Tuesday 5 June 2007

Head (1968) Bob Rafelson

It's been a couple of decades since I saw Head and I don't remember much about it, except that beyond the Monkees, there was Frank Zappa and a mule and not a lot of sense. Now I see a lot more but it's deliberately surreal and so doesn't make any sense. It starts out with Micky apparently committing suicide off a bridge that someone's trying to open but that's apparently not the case, because after the mermaids save him we realise that he's just being kissed by some groupie who's working her way through the whole band.

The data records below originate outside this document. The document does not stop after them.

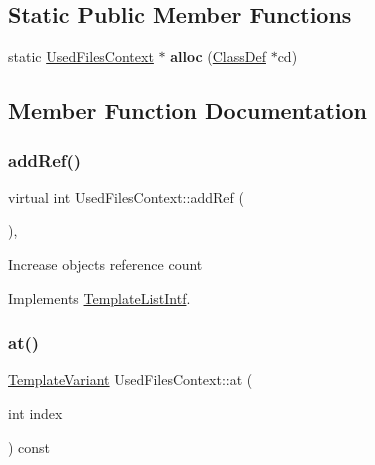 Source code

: \subsection*{Static Public Member Functions}
\begin{DoxyCompactItemize}
\item 
\mbox{\label{class_used_files_context_a93b8da9fd2c2350add1b6fd65d5f95d5}} 
static \mbox{\hyperlink{class_used_files_context}{Used\+Files\+Context}} $\ast$ {\bfseries alloc} (\mbox{\hyperlink{class_class_def}{Class\+Def}} $\ast$cd)
\end{DoxyCompactItemize}


\subsection{Member Function Documentation}
\mbox{\label{class_used_files_context_a3346f9de5fe74a7c0b962fa546240298}} 
\subsubsection{\texorpdfstring{addRef()}{addRef()}}
{\footnotesize\ttfamily virtual int Used\+Files\+Context\+::add\+Ref (\begin{DoxyParamCaption}{ }\end{DoxyParamCaption})\hspace{0.3cm}{\ttfamily [inline]}, {\ttfamily [virtual]}}

Increase object\textquotesingle{}s reference count 

Implements \mbox{\hyperlink{class_template_list_intf_a4b4973e2e15396d10bc4e3085462ca2b}{Template\+List\+Intf}}.

\mbox{\label{class_used_files_context_a635972ef6dd5be8afd3b6c069c413dde}} 
\subsubsection{\texorpdfstring{at()}{at()}}
{\footnotesize\ttfamily \mbox{\hyperlink{class_template_variant}{Template\+Variant}} Used\+Files\+Context\+::at (\begin{DoxyParamCaption}\item[{int}]{index }\end{DoxyParamCaption}) const\hspace{0.3cm}{\ttfamily [virtual]}}


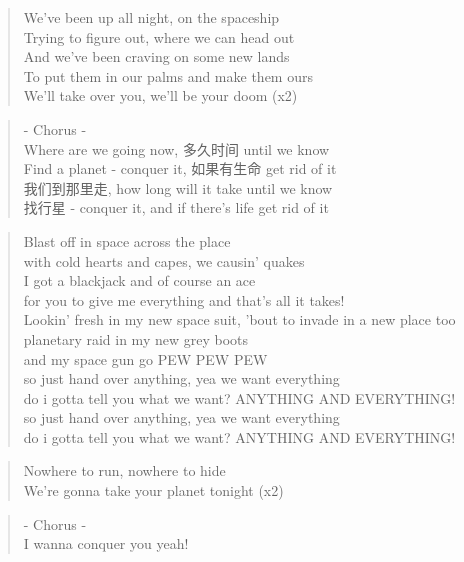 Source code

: {}
\begin{verse}
We've been up all night, on the spaceship\\
Trying to figure out, where we can head out\\
And we've been craving on some new lands\\
To put them in our palms and make them ours\\
We'll take over you, we'll be your doom (x2)
\end{verse}

\begin{verse}
- Chorus -\\
Where are we going now, 多久时间 until we know\\
Find a planet - conquer it, 如果有生命 get rid of it\\
我们到那里走, how long will it take until we know\\
找行星 - conquer it, and if there's life get rid of it
\end{verse}

\begin{verse}
Blast off in space across the place\\
with cold hearts and capes, we causin' quakes\\
I got a blackjack and of course an ace\\
for you to give me everything and that's all it takes!\\
Lookin' fresh in my new space suit, 'bout to invade in a new place too\\
planetary raid in my new grey boots\\
and my space gun go PEW PEW PEW\\
so just hand over anything, yea we want everything\\
do i gotta tell you what we want? ANYTHING AND EVERYTHING!\\
so just hand over anything, yea we want everything\\
do i gotta tell you what we want? ANYTHING AND EVERYTHING!
\end{verse}

\begin{verse}
Nowhere to run, nowhere to hide\\
We're gonna take your planet tonight (x2)
\end{verse}

\begin{verse}
- Chorus -\\
I wanna conquer you yeah!
\end{verse}


\clearpage






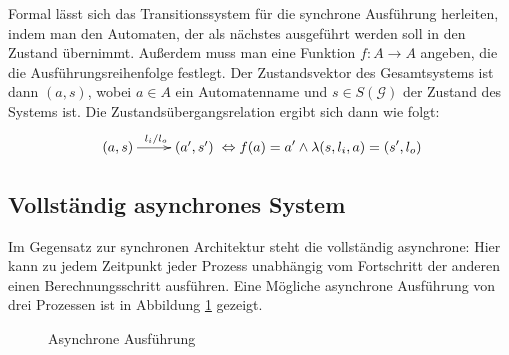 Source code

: Formal lässt sich das Transitionssystem für die synchrone Ausführung herleiten, indem man den Automaten, der als nächstes ausgeführt werden soll in den Zustand übernimmt.
Außerdem muss man eine Funktion $f : A\rightarrow A$ angeben, die die Ausführungsreihenfolge festlegt.
Der Zustandsvektor des Gesamtsystems ist dann $(a,s)$, wobei $a\in A$ ein Automatenname und $s\in S(\mathcal{G})$ der Zustand des Systems ist.
Die Zustandsübergangsrelation ergibt sich dann wie folgt:
\[ \xymatrix { (a,s) \ar[r]^{l_i/l_o} & (a',s') } \Leftrightarrow f(a)=a'\land \lambda(s,l_i,a) = (s',l_o) \]

\subsection{Vollständig asynchrones System}
Im Gegensatz zur synchronen Architektur steht die vollständig asynchrone: 
Hier kann zu jedem Zeitpunkt jeder Prozess unabhängig vom Fortschritt der anderen einen Berechnungsschritt ausführen.
Eine Mögliche asynchrone Ausführung von drei Prozessen ist in Abbildung \ref{fig:asynchronous_execution} gezeigt.
\begin{figure}[h]
  \centering
  \caption{Asynchrone Ausführung}
  \label{fig:asynchronous_execution}
\end{figure}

The whole point seems to be jump around from one expectation to another to confuse the crap out of us while somehow never letting us get bored, mostly through the benefit of innovative linking devices. Maybe Bob Rafelson and Jack Nicholson just created the script through a game of word association. It's a surreal and psychedelic fantasy by design and it works pretty well. I'm mostly surprised at how dark it all looks now, with so many images of death. The Monkees Mondo Movie? There would be an interesting concept.

What this really is is an attempt to document the blatant commercialism of the time. It begins with the deconstruction of the Monkees themselves, who begin by admitting that they're a manufactured product and work onward from there, blistering us with soundbites, jingles and sales pitches, all with an attention span shorter than this sentence. In many ways it plays like a commercial break between halves of a tv show like their own. Blink and you're on a different product with its own thirty second story. Even better, it's what you get if you channel surf through a hundred channels in an hour and a half. The message is that what you see isn't always the truth.

There are crucial names here to highlight the attack on popular culture. Beyond the band themselves, there's Annette Funicello, Frank Zappa as a critic, a recurring Victor Mature who at point gets to watch himself on tv, Timothy Carey with a rope round his neck, stripper Carol Doda, even then Governor of California Ronald Reagan in archive footage, along with Lugosi, Laughton, Karloff and others. I could swear that I saw George 'The Animal' Steele too. Behind the camera (mostly) are Jack Nicholson as co-writer and co-producer, Toni Basil as choreographer, even Monte Hellman as an editor.

Surreal and powerful stuff that doesn't make any logical sense but was obviously highly influential. I can see a lot of scenes that got used later by other people, in famous films too. Oh, and it wasn't a mule, it was a bull.